Od: "nurse" <lynx@tznet(wstaw_kropke)one.pl>
Witam!
Kolega mieszka w poznaniu i sprzedaje towar na cala polske (wysylkowo), ma
duzo zamowien na slask - ja mieszkam w katowicach a ludzie ostatnio coraz
bardziej preferuja odbior osobisty.
Zaproponowal mi wspolprace, ktora polegala by na tym ze on podsyla mi sprzet
po ktory zglaszaja sie do mnie ludzie (ogladaja, macaja, zostawiaja
pieniazki i ida papa, ja nastepnie dokonuje wplaty za sprzet na jego konto).

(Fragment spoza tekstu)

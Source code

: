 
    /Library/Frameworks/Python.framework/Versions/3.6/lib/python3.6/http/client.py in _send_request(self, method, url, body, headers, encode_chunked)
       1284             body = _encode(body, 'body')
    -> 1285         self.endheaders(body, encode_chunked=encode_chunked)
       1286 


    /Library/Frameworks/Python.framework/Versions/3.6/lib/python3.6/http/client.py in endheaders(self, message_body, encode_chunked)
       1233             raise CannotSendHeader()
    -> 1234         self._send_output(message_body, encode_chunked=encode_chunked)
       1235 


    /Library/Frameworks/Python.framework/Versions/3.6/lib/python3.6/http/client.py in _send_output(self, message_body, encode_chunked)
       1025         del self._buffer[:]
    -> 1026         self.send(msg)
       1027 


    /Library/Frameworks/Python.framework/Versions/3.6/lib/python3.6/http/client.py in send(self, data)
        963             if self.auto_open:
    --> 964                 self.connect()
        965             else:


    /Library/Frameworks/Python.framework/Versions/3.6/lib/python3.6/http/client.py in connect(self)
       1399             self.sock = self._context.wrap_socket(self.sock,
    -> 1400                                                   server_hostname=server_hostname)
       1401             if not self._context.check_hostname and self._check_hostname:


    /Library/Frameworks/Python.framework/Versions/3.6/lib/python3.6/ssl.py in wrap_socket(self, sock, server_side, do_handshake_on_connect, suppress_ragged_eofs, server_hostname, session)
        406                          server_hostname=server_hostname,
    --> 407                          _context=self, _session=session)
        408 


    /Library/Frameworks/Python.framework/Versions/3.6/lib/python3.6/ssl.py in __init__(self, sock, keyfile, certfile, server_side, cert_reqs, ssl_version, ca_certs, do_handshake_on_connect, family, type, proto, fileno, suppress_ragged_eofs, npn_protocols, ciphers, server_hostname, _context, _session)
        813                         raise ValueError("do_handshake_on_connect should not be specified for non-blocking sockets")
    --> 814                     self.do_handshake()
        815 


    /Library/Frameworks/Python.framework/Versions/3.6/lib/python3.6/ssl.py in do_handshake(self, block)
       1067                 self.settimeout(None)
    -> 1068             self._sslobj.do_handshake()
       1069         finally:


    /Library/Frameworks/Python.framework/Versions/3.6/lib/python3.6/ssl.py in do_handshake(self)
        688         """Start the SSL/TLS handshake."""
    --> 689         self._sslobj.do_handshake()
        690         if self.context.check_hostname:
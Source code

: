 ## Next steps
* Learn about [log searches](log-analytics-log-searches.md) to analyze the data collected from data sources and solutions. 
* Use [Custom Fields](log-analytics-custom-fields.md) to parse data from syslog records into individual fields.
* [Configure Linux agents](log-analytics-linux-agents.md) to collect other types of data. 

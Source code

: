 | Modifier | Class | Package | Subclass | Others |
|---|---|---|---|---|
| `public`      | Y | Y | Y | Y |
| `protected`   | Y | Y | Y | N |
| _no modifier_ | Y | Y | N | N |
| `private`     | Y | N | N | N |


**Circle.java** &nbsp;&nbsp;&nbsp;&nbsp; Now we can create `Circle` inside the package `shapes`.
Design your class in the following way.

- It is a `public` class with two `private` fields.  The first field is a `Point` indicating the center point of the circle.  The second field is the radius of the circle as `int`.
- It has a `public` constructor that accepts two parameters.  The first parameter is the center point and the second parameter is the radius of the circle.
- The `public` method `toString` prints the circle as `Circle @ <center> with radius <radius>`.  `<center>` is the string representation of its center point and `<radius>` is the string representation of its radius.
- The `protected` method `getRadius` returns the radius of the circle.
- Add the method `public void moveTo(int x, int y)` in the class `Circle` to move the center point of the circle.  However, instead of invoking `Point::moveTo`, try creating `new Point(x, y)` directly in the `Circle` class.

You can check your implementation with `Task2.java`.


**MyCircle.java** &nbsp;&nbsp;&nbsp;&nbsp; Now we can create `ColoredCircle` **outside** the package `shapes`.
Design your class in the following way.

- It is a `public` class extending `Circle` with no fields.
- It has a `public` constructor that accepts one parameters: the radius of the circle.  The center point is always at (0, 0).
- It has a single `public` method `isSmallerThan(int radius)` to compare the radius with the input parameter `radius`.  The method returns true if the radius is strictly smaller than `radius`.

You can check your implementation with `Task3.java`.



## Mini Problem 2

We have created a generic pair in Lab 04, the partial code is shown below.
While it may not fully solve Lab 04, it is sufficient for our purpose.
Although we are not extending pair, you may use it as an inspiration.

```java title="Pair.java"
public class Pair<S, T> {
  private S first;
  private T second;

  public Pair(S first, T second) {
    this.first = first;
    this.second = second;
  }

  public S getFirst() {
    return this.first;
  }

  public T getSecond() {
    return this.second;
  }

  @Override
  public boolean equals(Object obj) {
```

I tutaj mam pytanie, co jesli okaze sie ze sprzet ktory wydalem jakiemus
panu okazal sie kradziony i najdzie mnie policja? Jakie dokumenty potrzebuje
aby poswiadczyc iz jestem tylko posrednikiem ktory odbiera sprzet i wydaje
dalej, tak aby uniknac pozniejszej odpowiedzialnosci? Czasy dzisiaj takie ze
nikomu ufac nie mozna i obawiam sie zeby w razie klopotow kolega nie uzyl
mnie jako swojej tarczy obronnej.
Z tego co sie dowiedzialem, wraz z przesylka bede dostawac "wydanie
magazynowe", czy potrzebuje cos jeszcze?
Jak powinna wygladac umowa miedzy nami? (ja odbieram poczta sprzet, zglasza
sie klient, biore od niego pieniadze, wydaje, wplacam pieniadze na konto
zleceniodawcy)
Kolega prowadzi sprzedaz od 5 lat i nie jest to kradziony sprzet - pytam na
wszelki wypadek zeby wszystko bylo zapiete na ostatni guzik.